No doubt, Bordeaux wines are full of history, tradition and certain characteristics, and because of their limited releases, are in higher demand. True wine lovers appreciate good wines from other regions as they enter the wine world with open, humble minds and the fervid willingness to learn. They all know other regions and winemakers do and can produce exceptional wines.
Take a look at Burgundy, for instance.
I admit not knowing too much about Burgundy and consider myself very fortunate to sit in an educational and palate-opening session, led by decorated wine writer Allen Meadows, the expert in Burgundy wines, recently at Marquis Wine Cellers (1034 Davie Street. www.marquis-wines.com). After tasting a few Chardonnay and Pinot Noir from Burgundy, my overall perception is renewed.
According to Allen, the three elements to decide wine quality in France are: 80% terrain, 10% viticulture and 10% winemaking. Human interception is usually kept to the minimum. The growing is left to the land itself which broils down to the soil and weather; and on terrain geography, consequently, wines do naturally vary from one year to another, ergo the vintage talks and ratings. In fact, some Burgundy wines are as pricy as those from Bordeaux because of the very same reason plus one more key factor – expensive land.

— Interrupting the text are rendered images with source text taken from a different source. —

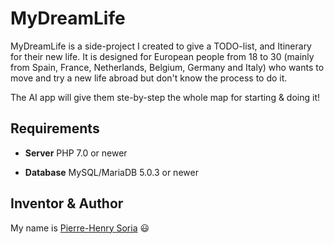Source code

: # MyDreamLife

MyDreamLife is a side-project I created to give a TODO-list, and Itinerary for their new life. It is designed for European people from 18 to 30 (mainly from Spain, France, Netherlands, Belgium, Germany and Italy) who wants to move and try a new life abroad but don't know the process to do it.

The AI app will give them ste-by-step the whole map for starting & doing it!


## Requirements

* **Server** PHP 7.0 or newer

* **Database** MySQL/MariaDB 5.0.3 or newer


## Inventor & Author

My name is [Pierre-Henry Soria](http://ph7.me) :smiley:
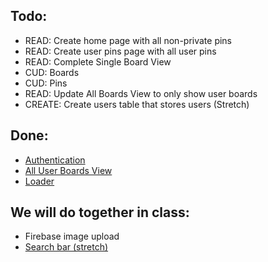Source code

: ## Todo:

- READ: Create home page with all non-private pins
- READ: Create user pins page with all user pins
- READ: Complete Single Board View
- CUD: Boards
- CUD: Pins
- READ: Update All Boards View to only show user boards
- CREATE: Create users table that stores users (Stretch)

## Done:
- [Authentication](https://github.com/nss-evening-cohort-13/react-pinterest/pull/1/files)
- [All User Boards View](https://github.com/nss-evening-cohort-13/react-pinterest/blob/main/src/views/Boards.js)
- [Loader](https://github.com/nss-evening-cohort-13/react-pinterest/blob/main/src/components/Loader/index.js)

## We will do together in class:
- Firebase image upload
- [Search bar (stretch)](https://github.com/nss-evening-cohort-13/react-pinterest/pull/5/files)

Allen explained to the audience the importance of the winemaking process and why certain wines call for decanting and how the supreme quality of the wines can be fully exposed. He also dissected the grape-growing regions, wine making procedures in Burgundy and how the skills of the winemakers could enhance the essence of particular wines. With such valuable knowledge gained on Burgundy wines, I am now walking down the aisle in the wine stores with added confidence and shopping pleasure!
Those who may want to collect other than Bordeaux wines, take note:
The grapes, according to Mr. Meadows, didn’t do well in 2004 due to less than desirable weather causing infestation in the vineyards. However, the infestation all cleared out and 2005 happened to be a good year.
Whites: The buttery 2007 Domaine Leflaive Chardonnay with a hint of baked apple is well-balanced and has good concentration. The 2006 Domain Droulin Beaune Blanc Chardonnay is intense and elegant with a grassy, earthy nose and a hint of grape fruit and melon on the palate.
Reds: 2006 Dominique Laurant Cahmbolle-Musigny Pinot Noir has body and depth, as well as an appropriate level of oak. It is fruit forward with subtle berry flavour and light tannin.
The pricy Domaine d’ Eugenie 2007 Pinot Noir ($280 per bottle) is medium-bodied with less alcohol, good acidity and full of dark berries.